If you have an unheated loft with less than 200mm (8 inches) of insulation at the floor level, then it is probably worth adding an additional layer to help keep the heat in.
If you have a standard loft with a pitched roof, and no heated rooms in the loft space, then it is best to insulate it by laying rolls of flexible insulation material at the floor level. If you already have some insulation, check the depth. If it is 150 mm (6 inches) or less then you may want to add another layer to bring it up to the recommended depth (270mm or more). If you only have 100mm or less, then it is definitely worth adding some more.
If you have a flat roof, or a room built into your loft, then adding more insulation may be a bit more difficult.
If you have a standard loft but it is difficult to get into or has very limited headroom, then you may need to use a different approach. A specialist company may be able to blow loose insulation material into your loft.
How to insulate your loft
Insulating a standard loft can be a fairly simple job if you are confident with DIY, but there are plenty of professional companies who can do the work for you.
You can insulate a standard loft by laying mineral wall between the joists. These are the horizontal beams that make up the floor of the loft. A second layer of insulation should then be added at right angles to cover the joists, bringing the insulation up to the recommended depth of 270mm. Other flexible materials, such as sheep’s wool insulation, can be used instead of mineral wool.
If you want to store anything in your insulated loft, you will need to fit a raised floor to put your boxes on – you shouldn’t rest anything on the insulation itself. You can raise the floor level by fitting timber battens or plastic legs on the joists to support the new floor. You can then insulate between the joists with mineral wool, and fit the new floor boards on top.
If you are confident with DIY, then insulating your loft is often a fairly easy job to take on, but there are plenty of experienced professionals who can do the job for you. Some households may get some financial help towards the cost of a professional installation through ECO Help to Heat or through a local support scheme. If this is the case then the scheme operator will arrange for a company to fit the insulation.
Where to get it
- Where you get your insulation from will depend on who is going to fit it
- If you are fitting the insulation yourself then you can buy rolls of mineral wool in any DIY store, or you can order a wide range of materials online.
- If you are looking for financial help towards the cost, then you should apply for the support first. If you are successful, then the scheme operator will arrange for an installer to supply and fit the material.
- If you are going to pay for a professional company to insulate your loft, then they will supply the material.
Are there any grants?
Some households may get help towards the cost of fitting loft insulation, through a scheme called ECO: Help to Heat.
Things to look out for
Insulating a standard loft should be easy and risk free provided some simple guidelines are followed.
If a professional is insulating your loft, then they should make sure that there is no risk of frozen pipes or condensation problems. If you are doing the work yourself, you will need to take care of this:
- Ensure that any pipework or water tanks in the loft are well insulated, and do not fit loft insulation underneath water tanks. The loft will get colder after it is insulated, so uninsulated pipes could freeze.

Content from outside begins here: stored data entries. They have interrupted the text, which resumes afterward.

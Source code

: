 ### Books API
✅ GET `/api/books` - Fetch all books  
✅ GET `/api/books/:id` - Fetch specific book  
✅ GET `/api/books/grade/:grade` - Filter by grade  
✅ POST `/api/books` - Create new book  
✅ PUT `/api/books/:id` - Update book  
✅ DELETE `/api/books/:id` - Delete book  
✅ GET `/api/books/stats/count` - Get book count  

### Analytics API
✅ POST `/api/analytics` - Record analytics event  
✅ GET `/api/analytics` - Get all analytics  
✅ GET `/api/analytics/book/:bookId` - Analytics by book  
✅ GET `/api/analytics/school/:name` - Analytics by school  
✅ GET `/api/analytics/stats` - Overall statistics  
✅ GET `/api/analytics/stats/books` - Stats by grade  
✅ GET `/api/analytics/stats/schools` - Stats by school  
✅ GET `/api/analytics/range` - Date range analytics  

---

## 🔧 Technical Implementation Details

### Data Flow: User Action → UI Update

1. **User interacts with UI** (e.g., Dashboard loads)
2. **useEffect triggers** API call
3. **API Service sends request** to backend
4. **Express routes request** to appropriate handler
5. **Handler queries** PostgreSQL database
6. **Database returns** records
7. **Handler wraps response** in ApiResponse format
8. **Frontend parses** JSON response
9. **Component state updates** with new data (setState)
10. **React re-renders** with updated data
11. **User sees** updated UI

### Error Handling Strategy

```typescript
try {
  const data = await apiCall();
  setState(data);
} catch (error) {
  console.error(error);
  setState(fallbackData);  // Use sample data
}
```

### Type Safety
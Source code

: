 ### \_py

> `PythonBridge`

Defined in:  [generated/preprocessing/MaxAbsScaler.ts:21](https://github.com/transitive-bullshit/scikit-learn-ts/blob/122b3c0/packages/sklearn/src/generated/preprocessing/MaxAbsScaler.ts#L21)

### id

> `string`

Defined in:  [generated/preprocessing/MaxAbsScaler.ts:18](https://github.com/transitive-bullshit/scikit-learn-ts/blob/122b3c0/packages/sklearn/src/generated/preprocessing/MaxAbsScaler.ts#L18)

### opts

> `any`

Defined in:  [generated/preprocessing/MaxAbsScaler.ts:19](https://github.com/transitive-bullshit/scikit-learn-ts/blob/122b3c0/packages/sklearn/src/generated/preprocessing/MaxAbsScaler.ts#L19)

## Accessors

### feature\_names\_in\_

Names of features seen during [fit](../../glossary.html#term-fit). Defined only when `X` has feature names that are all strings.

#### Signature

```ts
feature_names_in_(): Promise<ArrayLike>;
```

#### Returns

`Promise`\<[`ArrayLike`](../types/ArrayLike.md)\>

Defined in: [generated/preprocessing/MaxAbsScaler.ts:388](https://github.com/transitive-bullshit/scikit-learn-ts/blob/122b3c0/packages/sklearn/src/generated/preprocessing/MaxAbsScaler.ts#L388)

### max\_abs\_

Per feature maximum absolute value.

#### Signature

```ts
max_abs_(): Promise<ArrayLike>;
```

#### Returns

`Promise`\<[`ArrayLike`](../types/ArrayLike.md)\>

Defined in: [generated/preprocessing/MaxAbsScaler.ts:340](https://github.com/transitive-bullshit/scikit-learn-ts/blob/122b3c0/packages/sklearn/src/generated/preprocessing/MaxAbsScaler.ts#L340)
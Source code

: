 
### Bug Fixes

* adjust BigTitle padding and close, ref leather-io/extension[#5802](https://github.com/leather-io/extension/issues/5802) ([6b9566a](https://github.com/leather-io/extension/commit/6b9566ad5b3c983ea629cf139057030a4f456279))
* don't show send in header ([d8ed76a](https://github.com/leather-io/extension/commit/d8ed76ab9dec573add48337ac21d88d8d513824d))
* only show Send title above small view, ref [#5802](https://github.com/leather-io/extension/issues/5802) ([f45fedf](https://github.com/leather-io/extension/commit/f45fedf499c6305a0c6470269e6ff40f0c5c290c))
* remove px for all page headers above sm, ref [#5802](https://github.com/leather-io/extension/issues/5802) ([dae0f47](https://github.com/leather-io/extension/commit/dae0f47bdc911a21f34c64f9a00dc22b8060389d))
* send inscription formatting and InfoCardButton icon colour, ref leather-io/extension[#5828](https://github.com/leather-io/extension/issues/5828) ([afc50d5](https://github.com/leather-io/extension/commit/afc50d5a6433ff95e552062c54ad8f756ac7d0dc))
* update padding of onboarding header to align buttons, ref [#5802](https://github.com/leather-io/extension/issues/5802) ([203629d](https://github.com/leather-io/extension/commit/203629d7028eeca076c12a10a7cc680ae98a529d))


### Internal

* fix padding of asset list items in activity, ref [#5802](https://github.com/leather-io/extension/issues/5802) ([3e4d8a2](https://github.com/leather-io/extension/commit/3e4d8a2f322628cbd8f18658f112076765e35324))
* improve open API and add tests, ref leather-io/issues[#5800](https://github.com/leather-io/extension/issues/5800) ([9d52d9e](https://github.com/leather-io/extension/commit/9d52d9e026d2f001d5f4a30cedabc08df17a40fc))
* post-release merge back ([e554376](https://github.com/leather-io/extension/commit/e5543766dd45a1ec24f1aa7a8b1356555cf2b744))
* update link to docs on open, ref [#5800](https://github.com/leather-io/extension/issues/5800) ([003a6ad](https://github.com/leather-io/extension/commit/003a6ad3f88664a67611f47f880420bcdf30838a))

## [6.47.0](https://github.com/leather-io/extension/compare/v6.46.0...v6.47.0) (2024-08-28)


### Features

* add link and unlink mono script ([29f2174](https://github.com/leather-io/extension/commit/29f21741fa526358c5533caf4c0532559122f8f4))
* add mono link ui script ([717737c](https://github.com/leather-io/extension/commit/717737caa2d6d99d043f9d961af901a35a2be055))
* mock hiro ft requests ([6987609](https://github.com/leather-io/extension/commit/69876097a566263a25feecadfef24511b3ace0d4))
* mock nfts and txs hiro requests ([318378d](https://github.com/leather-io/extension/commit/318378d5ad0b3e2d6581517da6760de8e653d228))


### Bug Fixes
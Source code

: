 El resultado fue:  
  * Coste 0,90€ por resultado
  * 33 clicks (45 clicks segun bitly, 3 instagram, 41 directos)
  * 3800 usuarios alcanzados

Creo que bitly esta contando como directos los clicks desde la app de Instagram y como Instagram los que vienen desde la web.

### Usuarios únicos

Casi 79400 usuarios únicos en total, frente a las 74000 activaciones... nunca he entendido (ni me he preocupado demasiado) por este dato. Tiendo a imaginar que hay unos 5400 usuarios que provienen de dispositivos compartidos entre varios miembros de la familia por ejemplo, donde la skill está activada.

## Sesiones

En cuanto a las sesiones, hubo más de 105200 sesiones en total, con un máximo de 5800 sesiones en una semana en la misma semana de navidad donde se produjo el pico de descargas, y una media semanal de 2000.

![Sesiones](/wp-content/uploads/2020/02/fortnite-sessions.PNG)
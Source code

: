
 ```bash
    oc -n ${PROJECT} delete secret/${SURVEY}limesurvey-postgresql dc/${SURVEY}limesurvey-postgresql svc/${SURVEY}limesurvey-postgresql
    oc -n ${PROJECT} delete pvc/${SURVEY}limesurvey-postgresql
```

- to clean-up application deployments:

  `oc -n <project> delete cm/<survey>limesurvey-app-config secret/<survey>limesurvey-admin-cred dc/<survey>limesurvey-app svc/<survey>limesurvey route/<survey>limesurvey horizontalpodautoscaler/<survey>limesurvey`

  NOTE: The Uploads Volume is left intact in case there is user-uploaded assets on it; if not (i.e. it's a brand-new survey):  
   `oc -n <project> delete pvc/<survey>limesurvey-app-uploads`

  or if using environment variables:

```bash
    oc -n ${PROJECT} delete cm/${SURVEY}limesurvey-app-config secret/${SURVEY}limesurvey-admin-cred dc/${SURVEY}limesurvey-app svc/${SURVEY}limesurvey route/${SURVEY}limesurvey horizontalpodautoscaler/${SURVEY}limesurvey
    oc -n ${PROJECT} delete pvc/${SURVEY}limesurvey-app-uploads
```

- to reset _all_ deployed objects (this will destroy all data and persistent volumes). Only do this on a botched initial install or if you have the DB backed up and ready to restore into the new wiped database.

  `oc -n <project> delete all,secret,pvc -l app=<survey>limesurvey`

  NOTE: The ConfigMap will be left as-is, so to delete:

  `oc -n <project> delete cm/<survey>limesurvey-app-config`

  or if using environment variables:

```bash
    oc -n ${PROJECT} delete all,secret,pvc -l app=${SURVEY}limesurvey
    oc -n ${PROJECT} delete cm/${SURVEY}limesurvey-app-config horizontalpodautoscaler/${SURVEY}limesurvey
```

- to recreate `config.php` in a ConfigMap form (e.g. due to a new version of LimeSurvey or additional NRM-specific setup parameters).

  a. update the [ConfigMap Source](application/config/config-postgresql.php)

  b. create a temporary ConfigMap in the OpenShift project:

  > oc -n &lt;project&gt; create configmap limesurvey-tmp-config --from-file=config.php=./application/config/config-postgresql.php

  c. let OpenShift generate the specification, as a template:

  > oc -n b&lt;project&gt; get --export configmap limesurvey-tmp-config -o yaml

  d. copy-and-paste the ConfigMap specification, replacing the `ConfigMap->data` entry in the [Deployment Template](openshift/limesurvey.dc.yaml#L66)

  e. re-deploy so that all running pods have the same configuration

- Ensure that the loft is well ventilated and that existing ventilation is not blocked by the new insulation.
- Make sure that the roof is weatherproof before you insulate. Any rain getting into the insulation will damage it permanently, and the insulation may prevent the water from drying out.
- Mineral wool is perfectly safe once fitted, but can irritate during fitting.
- Always wear goggles, a mask and gloves when handling it.
- If in doubt, get a professional to advise or to carry out the work.